This review appears in shorter form at Lawrence.com:
There are few film franchises as muddled and confusing as the Jack Ryan action series, which Paramount resurrects today with Chris Pine in the starring role as Jack Ryan: Shadow Recruit.
In 1992’s Patriot Games, Harrison Ford played retired CIA agent Ryan, who in Tom Clancy’s novel, is actually younger than the Jack Ryan that Alec Baldwin originated in 1990’s submarine adventure The Hunt for Red October.
By the time 2002’s laughable nuclear war “thriller” The Sum of All Fears came around, Ryan had aged backwards once again, played by a baby-faced Ben Affleck.
Jack Ryan: Shadow Recruit solves the hairy timeline inconsistencies by starting over. It is the first movie in the franchise to not be based on a Tom Clancy book. Instead, it’s an original story—written and revised by at least five screenwriters over five years—that gives the attacks on 9/11 as the reason that super-smart University student Ryan drops out and joins the Marines. Soon a mysterious CIA man (Kevin Costner) spies Ryan’s talent and he’s a CIA analyst.
Much like the latest reboot of the James Bond series, Shadow Recruit gives our hero a rich backstory before delving into what you’d expect. The first 20 minutes of the film covers a lot of ground, organically demonstrating Ryan’s bravery, determination, and patriotism.

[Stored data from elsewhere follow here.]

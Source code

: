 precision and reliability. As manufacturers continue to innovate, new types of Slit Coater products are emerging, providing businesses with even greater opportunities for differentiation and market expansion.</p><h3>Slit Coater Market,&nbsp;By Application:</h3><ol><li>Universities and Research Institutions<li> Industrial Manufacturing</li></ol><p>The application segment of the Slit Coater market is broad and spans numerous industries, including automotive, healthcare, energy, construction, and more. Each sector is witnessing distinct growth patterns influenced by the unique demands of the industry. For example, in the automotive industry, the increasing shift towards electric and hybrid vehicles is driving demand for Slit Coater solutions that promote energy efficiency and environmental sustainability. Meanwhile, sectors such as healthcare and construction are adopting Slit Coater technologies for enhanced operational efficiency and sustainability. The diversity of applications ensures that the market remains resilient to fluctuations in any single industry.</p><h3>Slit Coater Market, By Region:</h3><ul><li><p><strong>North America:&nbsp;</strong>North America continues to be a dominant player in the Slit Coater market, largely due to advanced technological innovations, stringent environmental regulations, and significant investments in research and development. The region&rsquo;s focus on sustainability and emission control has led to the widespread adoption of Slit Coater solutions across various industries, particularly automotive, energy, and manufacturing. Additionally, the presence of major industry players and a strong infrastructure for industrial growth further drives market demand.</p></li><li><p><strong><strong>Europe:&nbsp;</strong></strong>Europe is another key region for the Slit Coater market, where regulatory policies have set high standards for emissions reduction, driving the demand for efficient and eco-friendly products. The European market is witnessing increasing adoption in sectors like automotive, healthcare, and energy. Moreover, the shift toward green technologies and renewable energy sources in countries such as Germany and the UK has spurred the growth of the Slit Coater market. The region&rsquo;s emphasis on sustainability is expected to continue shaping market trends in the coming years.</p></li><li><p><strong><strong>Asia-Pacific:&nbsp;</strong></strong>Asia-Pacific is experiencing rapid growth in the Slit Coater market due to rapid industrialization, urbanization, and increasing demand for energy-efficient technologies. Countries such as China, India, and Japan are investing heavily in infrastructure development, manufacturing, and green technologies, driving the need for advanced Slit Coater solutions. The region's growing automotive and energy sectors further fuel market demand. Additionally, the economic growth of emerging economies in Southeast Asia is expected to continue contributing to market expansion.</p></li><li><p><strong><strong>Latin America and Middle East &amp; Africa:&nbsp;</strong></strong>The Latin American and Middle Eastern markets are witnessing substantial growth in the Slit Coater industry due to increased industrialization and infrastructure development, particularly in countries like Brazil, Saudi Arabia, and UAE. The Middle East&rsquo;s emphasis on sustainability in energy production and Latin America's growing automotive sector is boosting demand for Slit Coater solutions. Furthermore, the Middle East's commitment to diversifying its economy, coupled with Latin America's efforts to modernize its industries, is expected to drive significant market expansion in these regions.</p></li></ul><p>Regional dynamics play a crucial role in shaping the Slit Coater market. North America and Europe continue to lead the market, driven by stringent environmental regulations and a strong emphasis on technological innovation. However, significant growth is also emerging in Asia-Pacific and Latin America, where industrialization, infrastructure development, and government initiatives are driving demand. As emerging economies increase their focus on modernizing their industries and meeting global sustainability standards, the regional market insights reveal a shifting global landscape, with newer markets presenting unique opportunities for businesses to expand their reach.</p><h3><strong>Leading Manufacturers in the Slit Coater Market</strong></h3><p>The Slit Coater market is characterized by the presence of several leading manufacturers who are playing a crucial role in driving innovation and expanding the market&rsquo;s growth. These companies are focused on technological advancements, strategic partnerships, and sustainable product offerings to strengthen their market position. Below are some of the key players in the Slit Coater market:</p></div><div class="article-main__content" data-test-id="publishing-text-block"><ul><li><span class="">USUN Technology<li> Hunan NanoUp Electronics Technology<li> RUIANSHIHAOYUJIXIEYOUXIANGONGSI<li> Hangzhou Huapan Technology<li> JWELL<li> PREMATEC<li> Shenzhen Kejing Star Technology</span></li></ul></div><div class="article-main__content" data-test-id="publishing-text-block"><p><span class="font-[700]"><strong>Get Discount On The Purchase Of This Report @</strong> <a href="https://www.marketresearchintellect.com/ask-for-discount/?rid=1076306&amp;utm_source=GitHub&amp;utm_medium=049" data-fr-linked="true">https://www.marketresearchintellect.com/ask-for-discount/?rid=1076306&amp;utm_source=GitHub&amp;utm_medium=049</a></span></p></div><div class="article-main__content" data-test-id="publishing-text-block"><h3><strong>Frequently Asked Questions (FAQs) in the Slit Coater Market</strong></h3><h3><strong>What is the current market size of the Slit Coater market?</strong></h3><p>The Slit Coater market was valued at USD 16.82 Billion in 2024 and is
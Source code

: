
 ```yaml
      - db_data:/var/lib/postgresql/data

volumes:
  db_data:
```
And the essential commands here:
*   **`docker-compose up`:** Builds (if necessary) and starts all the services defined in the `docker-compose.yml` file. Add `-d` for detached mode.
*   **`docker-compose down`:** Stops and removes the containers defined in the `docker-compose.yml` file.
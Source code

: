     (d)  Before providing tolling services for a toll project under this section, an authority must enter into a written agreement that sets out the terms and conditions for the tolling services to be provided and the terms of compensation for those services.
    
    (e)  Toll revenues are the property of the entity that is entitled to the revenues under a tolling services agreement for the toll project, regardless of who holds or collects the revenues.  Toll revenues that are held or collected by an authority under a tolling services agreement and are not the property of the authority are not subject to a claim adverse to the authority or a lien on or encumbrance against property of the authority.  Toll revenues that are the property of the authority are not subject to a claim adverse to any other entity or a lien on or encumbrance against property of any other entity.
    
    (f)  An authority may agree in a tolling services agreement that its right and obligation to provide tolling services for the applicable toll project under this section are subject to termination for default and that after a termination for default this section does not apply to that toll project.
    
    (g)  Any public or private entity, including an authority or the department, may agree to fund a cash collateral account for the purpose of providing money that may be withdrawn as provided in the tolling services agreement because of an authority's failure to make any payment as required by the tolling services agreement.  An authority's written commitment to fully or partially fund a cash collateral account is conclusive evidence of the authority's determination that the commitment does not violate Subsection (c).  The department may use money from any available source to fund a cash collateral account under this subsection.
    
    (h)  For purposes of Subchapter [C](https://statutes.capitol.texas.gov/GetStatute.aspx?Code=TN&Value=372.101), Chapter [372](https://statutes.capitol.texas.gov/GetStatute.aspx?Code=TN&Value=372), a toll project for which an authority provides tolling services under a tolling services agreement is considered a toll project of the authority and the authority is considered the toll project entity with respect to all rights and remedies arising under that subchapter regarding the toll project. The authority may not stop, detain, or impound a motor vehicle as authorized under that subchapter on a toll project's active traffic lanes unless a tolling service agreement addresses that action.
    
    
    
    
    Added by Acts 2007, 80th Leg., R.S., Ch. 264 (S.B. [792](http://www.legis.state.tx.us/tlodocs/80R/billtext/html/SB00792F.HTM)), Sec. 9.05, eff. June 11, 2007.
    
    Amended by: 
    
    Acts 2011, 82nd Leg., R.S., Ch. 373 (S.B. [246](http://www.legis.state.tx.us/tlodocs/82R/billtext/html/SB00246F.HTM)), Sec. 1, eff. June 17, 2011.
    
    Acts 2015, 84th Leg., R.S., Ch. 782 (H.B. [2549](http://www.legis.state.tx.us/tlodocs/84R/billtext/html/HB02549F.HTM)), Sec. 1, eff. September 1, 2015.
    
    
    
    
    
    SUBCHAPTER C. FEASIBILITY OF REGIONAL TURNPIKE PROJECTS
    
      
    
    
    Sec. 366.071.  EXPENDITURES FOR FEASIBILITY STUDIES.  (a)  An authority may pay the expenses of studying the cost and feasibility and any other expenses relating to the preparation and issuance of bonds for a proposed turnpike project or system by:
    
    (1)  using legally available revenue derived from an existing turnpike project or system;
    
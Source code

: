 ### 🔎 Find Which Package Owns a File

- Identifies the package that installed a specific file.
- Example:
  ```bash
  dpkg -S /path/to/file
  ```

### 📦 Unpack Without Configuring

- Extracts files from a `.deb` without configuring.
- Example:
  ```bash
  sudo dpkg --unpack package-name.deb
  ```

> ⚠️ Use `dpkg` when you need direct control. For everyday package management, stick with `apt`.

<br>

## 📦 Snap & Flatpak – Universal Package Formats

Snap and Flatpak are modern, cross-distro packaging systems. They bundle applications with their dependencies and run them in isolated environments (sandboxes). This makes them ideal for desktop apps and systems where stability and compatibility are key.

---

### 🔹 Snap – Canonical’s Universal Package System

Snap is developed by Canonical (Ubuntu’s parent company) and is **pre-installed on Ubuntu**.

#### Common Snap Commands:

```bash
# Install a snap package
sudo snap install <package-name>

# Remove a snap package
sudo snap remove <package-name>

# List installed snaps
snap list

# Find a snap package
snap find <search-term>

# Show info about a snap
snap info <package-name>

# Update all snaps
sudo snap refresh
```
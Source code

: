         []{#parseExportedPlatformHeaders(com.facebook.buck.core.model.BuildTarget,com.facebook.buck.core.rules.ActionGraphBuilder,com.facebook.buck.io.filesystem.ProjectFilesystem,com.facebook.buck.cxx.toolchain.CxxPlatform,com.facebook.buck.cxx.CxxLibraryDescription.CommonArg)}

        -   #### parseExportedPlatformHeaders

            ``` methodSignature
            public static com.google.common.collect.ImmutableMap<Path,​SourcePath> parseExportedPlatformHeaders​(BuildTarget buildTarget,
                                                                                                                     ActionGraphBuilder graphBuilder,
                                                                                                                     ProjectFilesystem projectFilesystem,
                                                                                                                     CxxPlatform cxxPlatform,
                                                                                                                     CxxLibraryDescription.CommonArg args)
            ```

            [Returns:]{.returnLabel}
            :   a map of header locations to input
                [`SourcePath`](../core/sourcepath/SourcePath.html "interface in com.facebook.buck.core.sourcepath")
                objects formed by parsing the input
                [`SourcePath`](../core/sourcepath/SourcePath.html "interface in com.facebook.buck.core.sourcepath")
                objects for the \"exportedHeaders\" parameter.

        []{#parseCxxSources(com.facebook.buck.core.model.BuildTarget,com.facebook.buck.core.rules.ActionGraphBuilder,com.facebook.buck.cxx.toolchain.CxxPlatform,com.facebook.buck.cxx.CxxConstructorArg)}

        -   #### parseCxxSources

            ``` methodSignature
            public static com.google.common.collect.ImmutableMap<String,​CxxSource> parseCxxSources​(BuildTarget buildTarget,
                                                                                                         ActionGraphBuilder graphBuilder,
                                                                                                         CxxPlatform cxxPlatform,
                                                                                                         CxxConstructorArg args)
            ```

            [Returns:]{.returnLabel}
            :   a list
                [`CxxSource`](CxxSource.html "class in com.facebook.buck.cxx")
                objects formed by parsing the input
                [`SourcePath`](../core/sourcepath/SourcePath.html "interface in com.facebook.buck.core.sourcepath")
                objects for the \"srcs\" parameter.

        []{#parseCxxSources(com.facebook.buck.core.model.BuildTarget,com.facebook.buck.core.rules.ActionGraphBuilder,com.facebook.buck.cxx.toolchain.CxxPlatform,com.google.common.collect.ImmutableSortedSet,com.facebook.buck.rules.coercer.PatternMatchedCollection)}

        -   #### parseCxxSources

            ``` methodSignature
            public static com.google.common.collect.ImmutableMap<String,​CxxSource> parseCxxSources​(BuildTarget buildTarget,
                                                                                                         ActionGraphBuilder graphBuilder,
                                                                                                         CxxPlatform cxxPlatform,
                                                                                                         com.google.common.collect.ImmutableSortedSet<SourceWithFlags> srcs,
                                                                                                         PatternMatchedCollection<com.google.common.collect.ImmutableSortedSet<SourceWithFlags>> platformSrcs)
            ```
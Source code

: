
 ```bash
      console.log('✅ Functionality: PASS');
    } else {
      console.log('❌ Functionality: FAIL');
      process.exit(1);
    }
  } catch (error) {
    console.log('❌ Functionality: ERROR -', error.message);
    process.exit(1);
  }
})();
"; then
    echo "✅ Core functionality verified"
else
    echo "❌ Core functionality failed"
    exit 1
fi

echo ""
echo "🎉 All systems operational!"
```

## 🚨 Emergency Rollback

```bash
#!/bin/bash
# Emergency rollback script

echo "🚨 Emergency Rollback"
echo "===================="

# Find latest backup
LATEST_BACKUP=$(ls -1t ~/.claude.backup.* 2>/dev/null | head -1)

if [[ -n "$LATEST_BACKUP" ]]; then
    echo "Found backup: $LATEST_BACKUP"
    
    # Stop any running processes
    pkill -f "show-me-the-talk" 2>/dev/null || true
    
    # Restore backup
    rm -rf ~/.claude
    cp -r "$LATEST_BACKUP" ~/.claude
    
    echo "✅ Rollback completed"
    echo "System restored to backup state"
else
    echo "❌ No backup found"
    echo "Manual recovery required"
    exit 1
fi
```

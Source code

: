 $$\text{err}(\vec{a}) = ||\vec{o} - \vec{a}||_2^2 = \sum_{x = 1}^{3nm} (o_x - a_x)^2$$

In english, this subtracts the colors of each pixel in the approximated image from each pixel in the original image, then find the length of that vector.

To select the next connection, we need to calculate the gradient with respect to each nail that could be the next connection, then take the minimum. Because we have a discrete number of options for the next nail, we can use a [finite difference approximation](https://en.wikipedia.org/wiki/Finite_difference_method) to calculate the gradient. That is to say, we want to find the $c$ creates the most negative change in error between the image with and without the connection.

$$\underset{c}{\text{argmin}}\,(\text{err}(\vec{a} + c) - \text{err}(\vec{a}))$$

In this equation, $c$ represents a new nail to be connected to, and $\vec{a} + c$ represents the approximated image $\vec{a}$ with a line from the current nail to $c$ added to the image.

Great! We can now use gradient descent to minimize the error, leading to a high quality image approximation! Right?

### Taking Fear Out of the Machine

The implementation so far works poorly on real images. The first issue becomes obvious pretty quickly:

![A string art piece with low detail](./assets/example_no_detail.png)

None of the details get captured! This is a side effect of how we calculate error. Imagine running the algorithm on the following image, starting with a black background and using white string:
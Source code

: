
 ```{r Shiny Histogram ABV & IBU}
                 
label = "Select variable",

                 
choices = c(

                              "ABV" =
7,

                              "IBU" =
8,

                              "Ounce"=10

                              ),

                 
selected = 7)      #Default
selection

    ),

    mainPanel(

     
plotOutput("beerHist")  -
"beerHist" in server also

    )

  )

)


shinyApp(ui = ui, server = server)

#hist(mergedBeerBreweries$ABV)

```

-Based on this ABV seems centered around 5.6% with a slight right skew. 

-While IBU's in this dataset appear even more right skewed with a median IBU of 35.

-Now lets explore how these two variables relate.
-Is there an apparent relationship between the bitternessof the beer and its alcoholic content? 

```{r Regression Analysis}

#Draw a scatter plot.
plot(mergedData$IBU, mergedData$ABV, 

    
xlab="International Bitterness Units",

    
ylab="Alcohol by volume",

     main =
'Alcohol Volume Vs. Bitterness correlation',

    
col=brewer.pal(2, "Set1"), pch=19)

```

Pine is a big part of that, bringing Ryan to life as a real person—one who gets in over his head and is actually nervous about it, instead of acting like a puffed-up action cliché. You get the feeling that there’s a lot more going on behind his steel-blue eyes than mere brawn and instinct, although that’s certainly there as well.
Once the action moves to Moscow, director Kenneth Branagh pulls off some seriously tense confrontations and isn’t afraid to show Ryan’s vulnerability. Sometimes the unerringly fast pace skips over troublesome decisions and cuts right to the chase, for better or worse. Ryan’s girlfriend, played by Keira Knightley, is a threat to Ryan remaining undercover, but then the next moment, she’s part of the team.
It may be convenient, and its easy to forgive because the operation itself is the best sequence on the film. She gets drawn into an elaborate undercover put-on involving a Russian businessman and nationalist (Branagh), and the whole affair contains one thing a lot of action movies lack—a palpable sense of danger.
It’s a shame then that the movie has to wrap up with an anticlimactic race to the finish that’s as pat as it is unrealistic. Not does Ryan run rings around everyone else with his miraculous powers of deduction, but it’s almost as if he’s Captain Kirk, teleporting through time and space to be everywhere at once.
As long as the subsequent films in the franchise avoid turning Ryan into a superhero and keep their plots at least somewhat rooted in reality, the Jack Ryan franchise may stand a fighting chance.
At least they finally have the right actor.